HUNTING LAKE by Mike Resnick In my life, I have written a grand total of three fan letters to writers. One of the recipients, Barry Malzberg, became my closest friend and occasional collaborator. Another, humorist Ross Spencer, also became a good friend. The third was African writer Alexander Lake, who died on Christmas Day, 1961, a month before I wrote to him. I've always regretted not meetiing Lake, who has been virtually forgotten by the American reading public, despite a number of bestsellers. I recently moved THE RESNICK LIBRARY OF AFRICAN ADVENTURE from St. Martin's Press over to Alexander Books, an offshoot of WorldComm Press. The primary reason was to bring Lake back into print. Sounds simple, right? I mean, hell, all editors do is sit on their judgment all day and see what comes in the mail. Well, sometimes it's not _quite_ that easy. Take Lake, for example. Hell, take the whole damned chronology: 1954: I buy the paperback edition of KILLERS IN AFRICA at age 12, take it to summer camp with me, read it in its entirety once a week for two months. From that day to this, I am fascinated by all
things African, I take 5 safaris, I write 13 books and 18 short stories set in Africa, and I never forget that it is Alexander Lake who awakened this passion in me. 1988: St. Martin's Press buys Tor Books. St. Martin's also publishes Peter Capstick's LIBRARY OF AFRICAN HUNTING, a series of classic reprints. 1989: IVORY becomes a Nebula and Clarke nominee for Tor right after SANTIAGO hits #3 on the bestseller list, and the nice people at Tor look about for ways to keep me happily in their stable. I tell them that if Capstick ever dies or gives up editing the Library, I want to take it over. 1991: St.
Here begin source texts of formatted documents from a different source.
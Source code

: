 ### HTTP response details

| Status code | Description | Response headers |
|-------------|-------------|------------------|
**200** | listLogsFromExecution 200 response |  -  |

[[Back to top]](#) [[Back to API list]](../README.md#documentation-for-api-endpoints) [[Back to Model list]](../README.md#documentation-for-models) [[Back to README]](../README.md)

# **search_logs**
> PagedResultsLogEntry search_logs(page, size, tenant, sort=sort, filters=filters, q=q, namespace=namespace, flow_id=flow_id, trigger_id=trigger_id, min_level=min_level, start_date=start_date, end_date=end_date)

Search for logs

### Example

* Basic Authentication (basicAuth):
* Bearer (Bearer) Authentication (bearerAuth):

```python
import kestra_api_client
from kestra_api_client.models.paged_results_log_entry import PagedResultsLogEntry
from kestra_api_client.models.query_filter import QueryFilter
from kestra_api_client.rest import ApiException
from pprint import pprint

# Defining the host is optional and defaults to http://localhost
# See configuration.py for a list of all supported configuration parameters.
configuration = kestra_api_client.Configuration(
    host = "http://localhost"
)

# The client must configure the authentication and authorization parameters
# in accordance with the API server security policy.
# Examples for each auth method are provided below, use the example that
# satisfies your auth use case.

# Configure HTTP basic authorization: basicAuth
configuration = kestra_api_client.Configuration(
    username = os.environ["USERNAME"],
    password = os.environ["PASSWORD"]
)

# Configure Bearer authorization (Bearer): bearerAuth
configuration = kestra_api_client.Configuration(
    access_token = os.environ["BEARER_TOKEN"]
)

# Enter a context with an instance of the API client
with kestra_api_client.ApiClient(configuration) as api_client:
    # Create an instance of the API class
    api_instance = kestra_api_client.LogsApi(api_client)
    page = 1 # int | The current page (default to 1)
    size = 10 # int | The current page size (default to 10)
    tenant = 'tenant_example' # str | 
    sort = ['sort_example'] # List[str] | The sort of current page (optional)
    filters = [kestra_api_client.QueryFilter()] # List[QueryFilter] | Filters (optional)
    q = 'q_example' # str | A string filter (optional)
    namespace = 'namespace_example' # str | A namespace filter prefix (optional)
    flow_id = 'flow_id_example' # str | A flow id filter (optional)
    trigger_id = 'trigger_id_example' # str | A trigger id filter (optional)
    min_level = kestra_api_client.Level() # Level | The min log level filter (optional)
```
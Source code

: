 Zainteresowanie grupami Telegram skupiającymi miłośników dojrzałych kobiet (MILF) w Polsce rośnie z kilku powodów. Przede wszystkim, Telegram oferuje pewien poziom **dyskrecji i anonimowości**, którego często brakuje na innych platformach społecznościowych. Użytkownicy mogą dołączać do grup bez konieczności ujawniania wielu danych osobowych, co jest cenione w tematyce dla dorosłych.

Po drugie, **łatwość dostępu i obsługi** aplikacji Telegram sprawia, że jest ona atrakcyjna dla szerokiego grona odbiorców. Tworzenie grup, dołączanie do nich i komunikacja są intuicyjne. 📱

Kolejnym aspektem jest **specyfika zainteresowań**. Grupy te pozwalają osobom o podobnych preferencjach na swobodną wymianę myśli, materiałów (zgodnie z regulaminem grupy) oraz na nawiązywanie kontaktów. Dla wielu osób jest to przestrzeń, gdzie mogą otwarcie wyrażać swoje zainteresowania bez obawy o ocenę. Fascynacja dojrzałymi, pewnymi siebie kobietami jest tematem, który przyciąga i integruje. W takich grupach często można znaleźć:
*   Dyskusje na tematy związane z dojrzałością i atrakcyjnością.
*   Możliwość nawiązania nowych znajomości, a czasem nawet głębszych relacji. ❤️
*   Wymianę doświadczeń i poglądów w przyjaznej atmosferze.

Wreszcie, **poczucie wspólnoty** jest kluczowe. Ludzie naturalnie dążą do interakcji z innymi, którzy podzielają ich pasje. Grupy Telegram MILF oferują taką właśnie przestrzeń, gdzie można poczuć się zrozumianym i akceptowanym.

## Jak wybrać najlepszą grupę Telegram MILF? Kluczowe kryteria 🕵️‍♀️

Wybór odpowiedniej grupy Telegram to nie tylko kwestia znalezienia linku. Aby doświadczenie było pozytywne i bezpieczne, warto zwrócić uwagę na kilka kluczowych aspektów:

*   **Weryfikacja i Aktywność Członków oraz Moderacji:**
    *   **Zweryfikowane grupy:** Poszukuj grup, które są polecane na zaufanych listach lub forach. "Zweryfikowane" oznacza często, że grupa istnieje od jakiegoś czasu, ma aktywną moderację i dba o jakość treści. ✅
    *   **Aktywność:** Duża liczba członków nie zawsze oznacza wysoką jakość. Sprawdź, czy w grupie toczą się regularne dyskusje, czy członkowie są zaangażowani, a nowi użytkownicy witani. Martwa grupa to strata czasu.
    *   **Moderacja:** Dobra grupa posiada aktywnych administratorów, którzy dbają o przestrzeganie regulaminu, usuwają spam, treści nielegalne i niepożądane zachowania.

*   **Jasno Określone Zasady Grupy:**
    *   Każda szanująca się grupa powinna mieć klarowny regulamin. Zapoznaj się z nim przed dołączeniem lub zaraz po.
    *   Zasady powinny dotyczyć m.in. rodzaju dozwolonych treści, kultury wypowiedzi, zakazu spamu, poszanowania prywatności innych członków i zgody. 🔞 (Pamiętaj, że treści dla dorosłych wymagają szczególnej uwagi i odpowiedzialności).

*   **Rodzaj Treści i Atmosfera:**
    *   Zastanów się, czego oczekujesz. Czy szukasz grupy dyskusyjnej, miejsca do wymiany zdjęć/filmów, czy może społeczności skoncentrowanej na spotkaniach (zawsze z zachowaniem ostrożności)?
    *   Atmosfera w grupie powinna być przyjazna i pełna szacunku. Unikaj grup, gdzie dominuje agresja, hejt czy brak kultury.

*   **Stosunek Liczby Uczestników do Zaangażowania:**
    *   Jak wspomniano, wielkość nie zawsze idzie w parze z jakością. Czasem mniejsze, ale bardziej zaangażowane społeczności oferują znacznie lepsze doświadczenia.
Martin's informs me that Capstick has moved to a different publisher, and I can edit the Library. I tell them that the first two authors I want to bring back -- they've each written two books -- are Alexander Lake and John Boyes, a scalawag who was one of the Kenya pioneers and at one time was the white king of the Kikuyu. They reply that they'll reprint the Boyes books, which were written in 1910 and 1928 and are in the public domain, but with so many classics available for free they won't spend a penny to purchase the Lakes, which we all assume are still under copyright. I reluctantly agree -- after all, no one else is beating down my door to edit books about killing animals in this Politically Correct year of 1991 -- and I select three books, by Boyes, F. C. Selous, and Arthur Neumann, for publication, writing new introductions for each.